■ **WHAT IS EXPECTED**
Scan the lines below for the string "still". Reply with how many match, and no other words.

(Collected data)
————
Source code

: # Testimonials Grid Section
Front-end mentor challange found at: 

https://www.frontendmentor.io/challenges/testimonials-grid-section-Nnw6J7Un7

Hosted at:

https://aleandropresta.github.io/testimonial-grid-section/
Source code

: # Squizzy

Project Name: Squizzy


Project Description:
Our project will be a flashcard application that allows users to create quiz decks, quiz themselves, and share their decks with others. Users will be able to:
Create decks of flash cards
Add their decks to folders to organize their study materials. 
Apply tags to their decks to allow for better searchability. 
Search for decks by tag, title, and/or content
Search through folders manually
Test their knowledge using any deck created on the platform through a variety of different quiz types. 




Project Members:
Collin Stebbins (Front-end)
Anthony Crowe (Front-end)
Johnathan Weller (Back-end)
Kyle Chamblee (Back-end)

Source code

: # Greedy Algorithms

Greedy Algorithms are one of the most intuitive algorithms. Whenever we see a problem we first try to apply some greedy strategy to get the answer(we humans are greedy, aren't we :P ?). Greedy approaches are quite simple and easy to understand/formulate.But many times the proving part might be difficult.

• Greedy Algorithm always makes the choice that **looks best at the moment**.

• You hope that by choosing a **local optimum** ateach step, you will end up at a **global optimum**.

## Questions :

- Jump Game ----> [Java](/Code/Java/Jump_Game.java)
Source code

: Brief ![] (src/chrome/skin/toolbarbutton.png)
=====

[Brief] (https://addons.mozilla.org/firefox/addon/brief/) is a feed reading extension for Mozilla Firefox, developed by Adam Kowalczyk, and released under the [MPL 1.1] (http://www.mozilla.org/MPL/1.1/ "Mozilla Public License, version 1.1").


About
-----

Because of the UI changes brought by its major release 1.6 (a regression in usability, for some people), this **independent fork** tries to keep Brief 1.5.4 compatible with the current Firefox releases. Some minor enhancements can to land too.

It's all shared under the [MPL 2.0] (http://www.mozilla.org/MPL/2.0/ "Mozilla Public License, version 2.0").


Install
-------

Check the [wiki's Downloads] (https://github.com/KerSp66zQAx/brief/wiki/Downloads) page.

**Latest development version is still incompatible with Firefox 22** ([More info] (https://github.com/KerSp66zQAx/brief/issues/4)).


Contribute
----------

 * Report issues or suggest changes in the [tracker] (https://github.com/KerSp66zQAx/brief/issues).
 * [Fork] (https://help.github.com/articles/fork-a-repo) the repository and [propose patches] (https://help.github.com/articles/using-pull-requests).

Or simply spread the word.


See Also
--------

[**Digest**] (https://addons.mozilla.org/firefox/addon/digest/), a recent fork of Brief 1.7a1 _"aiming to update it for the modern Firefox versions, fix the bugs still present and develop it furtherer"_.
————
■ **TASK RESULT**
2